In truth 99% of people make the world better, even at a small scale, even if they don't know it. That person directing traffic, flipping buyers, working on a production line, is contributing to society.
Even traditionally despised occupations (tax collector, adware programmer) perform vital functions that society needs to function well.
In our journey through life its common to reach a point where one seeks to find "significance". Naturally the first place you look for this is work. If you are functionally easily replaced (think payroll clerk) then it's easy to become despondent. But easy replacement doesn't make you less significant to the people who rely on you every month.
Equally you dismiss "paying the bills". As if your loved ones are not sufficient for "making the world better". Or as if the people receiving those bills are not sufficient. That waiter you tip, that grocery you buy, the mechanic who fixes your car - you lean on them for your life, and they benefit from your custom.
I'll close by suggesting that significance seldom comes from work. It comes from how you treat people. "Seeing" people, saying hello, treating them with humanity, that's how you make the world better. Thank people sincerely for the way they improve your life. Acknowledge the hidden people who make your life easy. (Go thank your payroll clerk.) Tell others how they are significant in your life, regardless of how menial their task for you is.
When you find the significance in others, you'll also find it in yourself.
I wish you well.
[1] https://en.wikipedia.org/wiki/List_of_global_issues
Of those, ones that I personally think are actually meaningful, and less subject to opinion, tend to be mostly "Maslow's hierarchy of needs" [2] as a starting point for evaluation.
[2] https://en.wikipedia.org/wiki/Maslow%27s_hierarchy_of_needs
Basic needs that must be met for survival, and which significant portions of the population in many areas have difficulties with.
- air, water, food, heat, clothes, shelter, and sleep
Security needs to not be in a constant state of suffering and worry
- health security, personal security, emotional security, financial security
Of those listed on the article for "global issues" that then speak to many of those.
- poverty alleviation, malnutrition and lack of food / water access, waste (consumer waste, food waste, waste disposal, landfills, recycling, water pollution, air pollution), human rights (exploitation, abuse, enslavement, torture).
Of the climate change stuff, there's a lot that's unfortunately too easy to argue about. However, there's a few that maybe meet standards where large numbers would agree.

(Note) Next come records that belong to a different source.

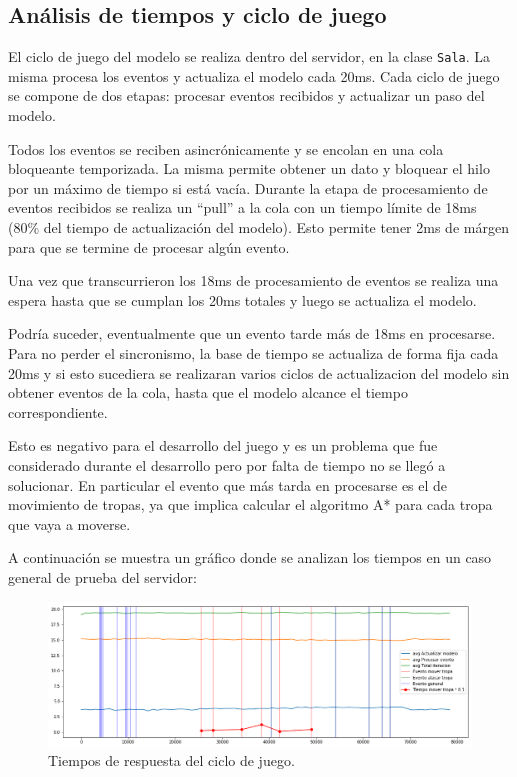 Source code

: \documentclass[titlepage,a4paper,12pt]{article}
\begin{document}
\subsection{Análisis de tiempos y ciclo de juego}
El ciclo de juego del modelo se realiza dentro del servidor, en la clase \texttt{Sala}. La misma procesa los eventos y actualiza el modelo cada 20ms. Cada ciclo de juego se compone de dos etapas: procesar eventos recibidos y actualizar un paso del modelo.

Todos los eventos se reciben asincrónicamente y se encolan en una cola bloqueante temporizada. La misma permite obtener un dato y bloquear el hilo por un máximo de tiempo si está vacía. Durante la etapa de procesamiento de eventos recibidos se realiza un ``pull'' a la cola con un tiempo límite de 18ms (80\% del tiempo de actualización del modelo). Esto permite tener 2ms de márgen para que se termine de procesar algún evento.

Una vez que transcurrieron los 18ms de procesamiento de eventos se realiza una espera hasta que se cumplan los 20ms totales y luego se actualiza el modelo.

Podría suceder, eventualmente que un evento tarde más de 18ms en procesarse. Para no perder el sincronismo, la base de tiempo se actualiza de forma fija cada 20ms y si esto sucediera se realizaran varios ciclos de actualizacion del modelo sin obtener eventos de la cola, hasta que el modelo alcance el tiempo correspondiente.

Esto es negativo para el desarrollo del juego y es un problema que fue considerado durante el desarrollo pero por falta de tiempo no se llegó a solucionar. En particular el evento que más tarda en procesarse es el de movimiento de tropas, ya que implica calcular el algoritmo A* para cada tropa que vaya a moverse.

A continuación se muestra un gráfico donde se analizan los tiempos en un caso general de prueba del servidor:

\begin{figure}[H]
	\centering
	\includegraphics[width=16cm]{../imagenes/analisis-tiempos-1.png}
	\caption{\label{fig:tiempos-ciclo-juego-1} Tiempos de respuesta del ciclo de juego.}
\end{figure}
\end{document}

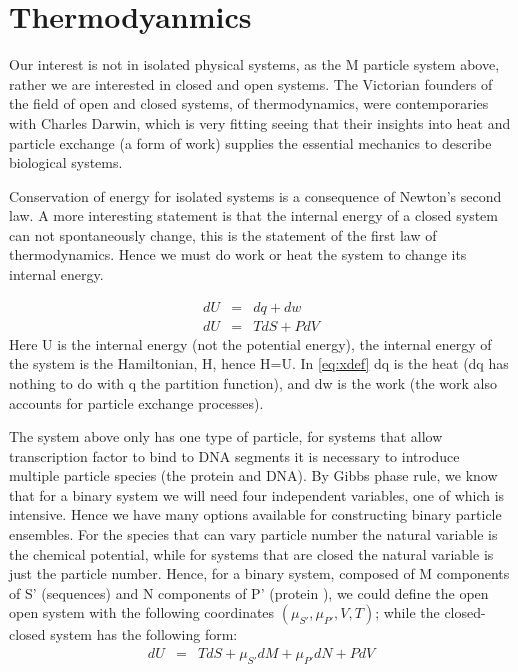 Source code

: 
\section*{Thermodyanmics}
Our interest is not in isolated physical systems, as the M particle system above, rather we are interested in closed and open systems.  The Victorian founders of the field of open and closed systems, of thermodynamics, were contemporaries with Charles Darwin, which is very fitting seeing that their insights into heat and particle exchange (a form of work) supplies the essential mechanics to describe biological systems.

Conservation of energy for isolated systems is a consequence of Newton's second law. A more interesting statement is that the internal energy of a closed system can not spontaneously change, this is the statement of the first law of thermodynamics.  Hence we must do work or heat the system to change its internal energy. 

\begin{eqnarray}
  dU &=& dq + dw \label{eq:xdef} \\  \nonumber
  dU &=& TdS + PdV
\end{eqnarray}
 Here U is the internal energy (not the potential energy), the internal energy of the system is the Hamiltonian, H, hence H=U.  In \eqref{eq:xdef} dq is the heat (dq has nothing to do with q the partition function), and dw is the work (the work also accounts for particle exchange processes).    
      
 The system above only has one type of particle, for systems that allow transcription factor to bind to DNA segments it is necessary to introduce multiple particle species (the protein and DNA).  By Gibbs phase rule, we know that for a binary system we will need four independent variables, one of which is intensive.  Hence we have many options available for constructing binary particle ensembles.  For the species that can vary particle number the natural variable is the chemical potential, while for systems that are closed the natural variable is just the particle number.  Hence, for a binary system, composed of M components of S' (sequences) and N components of P' (protein ), we could define the open open system with the following coordinates $( \mu_{S'}, \mu_{P'},V,T)$; while the closed-closed system has the following form:
   \begin{eqnarray}
  dU &=& TdS + \mu_{S'} dM + \mu_{P'} dN + PdV
\end{eqnarray}\label{closedclosed} 
%
  
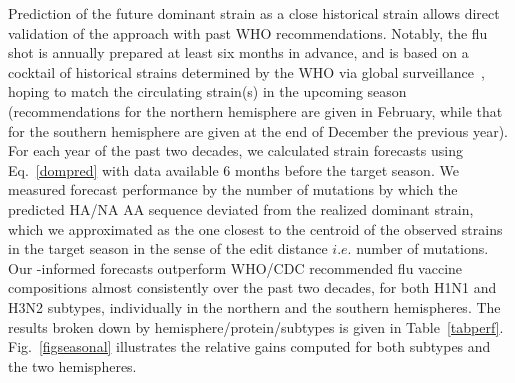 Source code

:\documentclass[onecolumn, compsoc,10pt]{IEEEtran}
\begin{document}
Prediction of the future dominant strain as  a close historical strain  allows direct validation of the approach with past WHO recommendations. Notably, the flu shot  is annually prepared at least six months in advance, and is based on a cocktail of historical strains determined by the WHO via global surveillance~\cite{agor2018models}, hoping to match the circulating strain(s) in the upcoming  season (recommendations for the northern hemisphere are given in February, while that for the southern hemisphere are given at the end of December the previous year). %
For each year of the past two decades, we calculated strain forecasts using  Eq.~\eqref{dompred} with data available 6 months before the target season. %
We  measured forecast performance by the number of mutations by which the predicted HA/NA AA sequence deviated from the realized dominant strain, which we approximated as the one closest to the centroid of the observed strains in the target season in the sense of the edit distance $i.e.$ number of mutations. Our \enet-informed forecasts outperform  WHO/CDC recommended flu vaccine compositions almost consistently over the past two decades, for both H1N1 and H3N2 subtypes, individually in the northern and the southern hemispheres. %
%
The  results  broken down by hemisphere/protein/subtypes is given in Table~\ref{tabperf}. Fig.~\ref{figseasonal} illustrates the relative gains computed for both subtypes and the two hemispheres. %
\end{document}
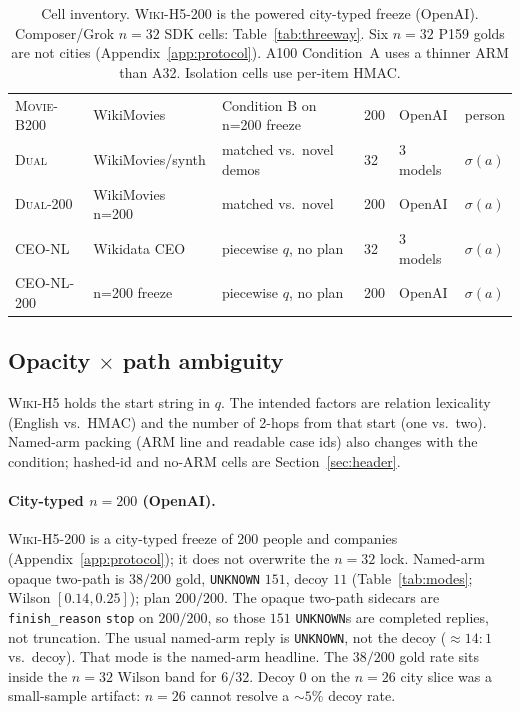 \documentclass{article}
\begin{document}
\begin{table}[htbp]
{\begin{tabular}{@{}llllll@{}}
\textsc{Movie-B200} & WikiMovies & Condition B on n=200 freeze & 200 & OpenAI & person \\
\textsc{Dual} & WikiMovies/synth & matched vs.\ novel demos & 32 & 3 models & $\sigma(a)$ \\
\textsc{Dual-200} & WikiMovies n=200 & matched vs.\ novel & 200 & OpenAI & $\sigma(a)$ \\
\textsc{CEO-NL} & Wikidata CEO & piecewise $q$, no plan & 32 & 3 models & $\sigma(a)$ \\
\textsc{CEO-NL-200} & n=200 freeze & piecewise $q$, no plan & 200 & OpenAI & $\sigma(a)$ \\
\bottomrule
\end{tabular}%
}
\caption{Cell inventory.
\textsc{Wiki-H5-200} is the powered city-typed freeze (OpenAI).
Composer/Grok $n{=}32$ SDK cells: Table~\ref{tab:threeway}.
Six $n{=}32$ P159 golds are not cities (Appendix~\ref{app:protocol}).
A100 Condition~A uses a thinner ARM than A32.
Isolation cells use per-item HMAC.}
\label{tab:inventory}
\end{table}

\subsection{Opacity \texorpdfstring{$\times$}{x} path ambiguity}
\label{sec:fact2x2}

\textsc{Wiki-H5} holds the start string in $q$. The intended factors are
relation lexicality (English vs.\ HMAC) and the number of 2-hops from that
start (one vs.\ two). Named-arm packing (ARM line and readable case ids)
also changes with the condition; hashed-id and no-ARM cells are
Section~\ref{sec:header}.

\paragraph{City-typed $n{=}200$ (OpenAI).}
\textsc{Wiki-H5-200} is a city-typed freeze of 200 people and companies
(Appendix~\ref{app:protocol}); it does not overwrite the $n{=}32$ lock.
Named-arm opaque two-path is $38/200$ gold, \texttt{UNKNOWN} $151$, decoy
$11$ (Table~\ref{tab:modes}; Wilson $[0.14,0.25]$); plan $200/200$.
The opaque two-path sidecars are \texttt{finish\_reason} \texttt{stop} on
$200/200$, so those $151$ \texttt{UNKNOWN}s are completed replies, not
truncation.
The usual named-arm reply is \texttt{UNKNOWN}, not the decoy
(${\approx}14{:}1$ vs.\ decoy). That mode is the named-arm headline.
The $38/200$ gold rate sits inside the $n{=}32$ Wilson band for $6/32$.
Decoy $0$ on the $n{=}26$ city slice was a small-sample artifact:
$n{=}26$ cannot resolve a ${\sim}5\%$ decoy rate.
\end{document}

- desertification, ecosystem collapses, large scale biome losses / deforestation
Of a lot of the rest, unfortunately (also personal opinion) many are just too easy to argue about, and heavily dependent on where you're from, perspective, and relation to a group or area.
- terrorism, migration, democracy, big data (?), carbon, inclusiveness
Quite a few of the rest, I agree they're issues, just whether they reach the level of global critical / catastrophic issues? Many also seem to be issues that have recently gotten everybody's attention, yet there is suspiciously little mention of things like "lack of shelter / clothing access", "lack of heat sources", "sleep deprivation", "basic needs health care access"
Used to work in the government, and they had a Likelihood / Consequence Risk Matrix [3] for evaluating some of the flight and mission hazards. Most of the stuff listed personally rates somewhere up on the (Moderate, High, Very High) Likelihood / (Moderate, High, Very High) Consequence. Stuff that would almost always be Yellow to Red, and require mitigation actions or attempts. Many of the ones that don't meet my criteria tend to be too easy to fight about the Likelihood or the Consequence results. "Is 'Big Data for Sustainable Development' a near term Moderate+ likelihood / consequence?" Seems too easy to argue about to be on the United Nation's critical list of global issues.
[3] https://www.nature.com/articles/s41526-023-00305-z/figures/2
Anyways, best attempt at providing advice on "make the world a better place." Frankly, think most people's work on Earth probably does not meet the criteria.